Klimapolitik intersektional gedacht
Dass Intersektionalität in der Klimapolitik indes nach wie vor zu kurz kommt, kritisiert etwa der „Disability Rights in National Climate Policies: Status Report“. Nur eine Minderheit der Vertragsstaaten des Pariser Abkommens beziehe Menschen mit Behinderungen in ihre Klimaanpassungsstrategien ein, so die Autor*innen. Konkrete Maßnahmen zum Schutz ihrer Rechte würden meist fehlen.

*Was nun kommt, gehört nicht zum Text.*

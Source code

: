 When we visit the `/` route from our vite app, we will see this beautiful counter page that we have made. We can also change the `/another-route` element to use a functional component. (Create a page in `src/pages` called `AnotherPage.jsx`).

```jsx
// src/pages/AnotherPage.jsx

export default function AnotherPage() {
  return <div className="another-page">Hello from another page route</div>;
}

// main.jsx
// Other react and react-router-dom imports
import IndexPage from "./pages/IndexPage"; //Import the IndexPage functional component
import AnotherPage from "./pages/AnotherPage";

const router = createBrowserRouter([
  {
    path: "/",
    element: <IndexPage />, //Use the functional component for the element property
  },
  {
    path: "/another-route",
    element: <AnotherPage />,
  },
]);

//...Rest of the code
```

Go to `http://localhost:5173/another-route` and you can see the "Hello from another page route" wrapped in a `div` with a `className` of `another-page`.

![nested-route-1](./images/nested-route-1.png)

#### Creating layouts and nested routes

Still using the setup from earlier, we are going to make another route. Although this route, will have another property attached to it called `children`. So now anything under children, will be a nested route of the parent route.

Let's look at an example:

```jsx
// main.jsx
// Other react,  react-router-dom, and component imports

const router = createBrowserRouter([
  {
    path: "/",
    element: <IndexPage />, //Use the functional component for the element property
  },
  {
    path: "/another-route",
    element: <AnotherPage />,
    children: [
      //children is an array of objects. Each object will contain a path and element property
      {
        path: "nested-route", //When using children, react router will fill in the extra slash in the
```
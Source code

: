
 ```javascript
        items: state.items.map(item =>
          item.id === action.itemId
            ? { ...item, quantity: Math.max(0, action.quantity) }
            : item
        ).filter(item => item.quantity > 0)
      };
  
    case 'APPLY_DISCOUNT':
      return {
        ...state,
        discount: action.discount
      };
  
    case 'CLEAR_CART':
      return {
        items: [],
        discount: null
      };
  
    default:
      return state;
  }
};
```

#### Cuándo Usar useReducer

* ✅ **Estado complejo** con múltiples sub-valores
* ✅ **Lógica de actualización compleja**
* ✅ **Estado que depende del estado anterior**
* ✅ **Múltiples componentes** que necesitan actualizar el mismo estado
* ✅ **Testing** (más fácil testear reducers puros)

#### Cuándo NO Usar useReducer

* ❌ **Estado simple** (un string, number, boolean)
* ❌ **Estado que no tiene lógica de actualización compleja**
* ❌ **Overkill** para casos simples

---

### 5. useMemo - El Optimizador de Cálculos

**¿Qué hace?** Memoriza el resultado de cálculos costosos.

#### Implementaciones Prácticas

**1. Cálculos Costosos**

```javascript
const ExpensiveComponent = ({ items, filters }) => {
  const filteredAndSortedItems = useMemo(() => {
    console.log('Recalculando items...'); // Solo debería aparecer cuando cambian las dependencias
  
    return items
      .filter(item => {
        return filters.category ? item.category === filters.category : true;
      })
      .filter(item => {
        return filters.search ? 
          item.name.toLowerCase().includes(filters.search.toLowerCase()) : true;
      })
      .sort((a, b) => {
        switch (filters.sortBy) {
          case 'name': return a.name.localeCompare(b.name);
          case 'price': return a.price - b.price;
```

Klima- und Umweltschutz adressiert auch eines der zehn Gesundheitsziele in Österreich, die in einem partizipativen Prozess erarbeitet und 2012 schließlich von der Bundesgesundheitskommission und dem Ministerrat beschlossen wurden. „Die Menschen in Österreich sind Umweltbelastungen in unterschiedlichem Ausmaß ausgesetzt. Besonders gefährdete Gruppen und Kinder müssen speziell geschützt werden. Um die Gesundheit der Menschen dauerhaft zu bewahren, gilt es, Luft, Wasser, Boden und den gesamten natürlichen Lebensraum zu schützen und sauber zu halten“, heißt es in Ziel 4.
Eine möglichst gerechte Klima- und Umweltpolitik muss dabei stets Ungleichheitsdimensionen in all ihrer Überschneidung im Blick haben. Dafür plädieren auch die Autor*innen des Buchs „Klimasoziale Politik“, herausgegeben von Armutskonferenz, Attac und Beigewum. „Klimasoziale Politik strebt nach einer sozialen, inklusiven und politisch fortschrittlichen Gesellschaft, in der alle ein selbstbestimmtes Leben führen können, ohne dabei ihre eigene oder die Lebensgrundlage anderer zu gefährden“, ist in der Einleitung zu lesen.
Karen Bell, Wissenschafterin an der University of West England in Großbritannien, betont in ihrem Buch „Work-class Environmetalism. An Agenda for a Just and Fair Transition to Sustainability“ wiederum, dass viele Bewegungen, die seit Jahrzehnten für Klima- und Umweltschutz kämpfen, kaum Aufmerksamkeit bekommen würden. Medien und Wissenschaft würden sich zum Beispiel besonders für den – oft aufsehenerregenden – Aktivismus der Mittelschicht in den Industrienationen interessieren. Bei globalen Klimakonferenzen hätten sich immer schon Nationen des globalen Südens besonders stark eingebracht, in indigenen Communities sei Umweltschutz ganz elementar in der Kultur verankert. Und auch Gewerkschaften und Arbeiter*innenkämpfe seien oft Vorreiter*innen gewesen, wenn sie zum Beispiel gegen den Einsatz von giftigen Chemikalien am Arbeitsplatz kämpfen und Umwelt- und Klimaschutz mit dem Schutz der Gesundheit zusammendenken.
Der menschengemachte Klimawandel ist nicht mehr aufzuhalten, wie internationale Organisationen betonen. Doch jede einzelne Anstrengung lohnt sich, um die Folgen einzudämmen – auch um die Gesundheit aller zu schützen.